Instructions for the task: Repeat verbatim the lines of the data below, beginning with the line containing "1. Git Hooks在用，会在服务端写脚本，主分支提交后自动打包部署" and continuing to the end.

=== Section Start ===

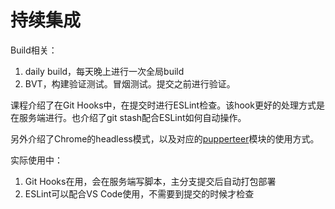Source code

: # 持续集成

Build相关：

1. daily build，每天晚上进行一次全局build
1. BVT，构建验证测试。冒烟测试。提交之前进行验证。

课程介绍了在Git Hooks中，在提交时进行ESLint检查。该hook更好的处理方式是在服务端进行。也介绍了git stash配合ESLint如何自动操作。

另外介绍了Chrome的headless模式，以及对应的[pupperteer](https://github.com/puppeteer/puppeteer)模块的使用方式。


实际使用中：

1. Git Hooks在用，会在服务端写脚本，主分支提交后自动打包部署
1. ESLint可以配合VS Code使用，不需要到提交的时候才检查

=== Section End ===

Response area:
1. Git Hooks在用，会在服务端写脚本，主分支提交后自动打包部署
1. ESLint可以配合VS Code使用，不需要到提交的时候才检查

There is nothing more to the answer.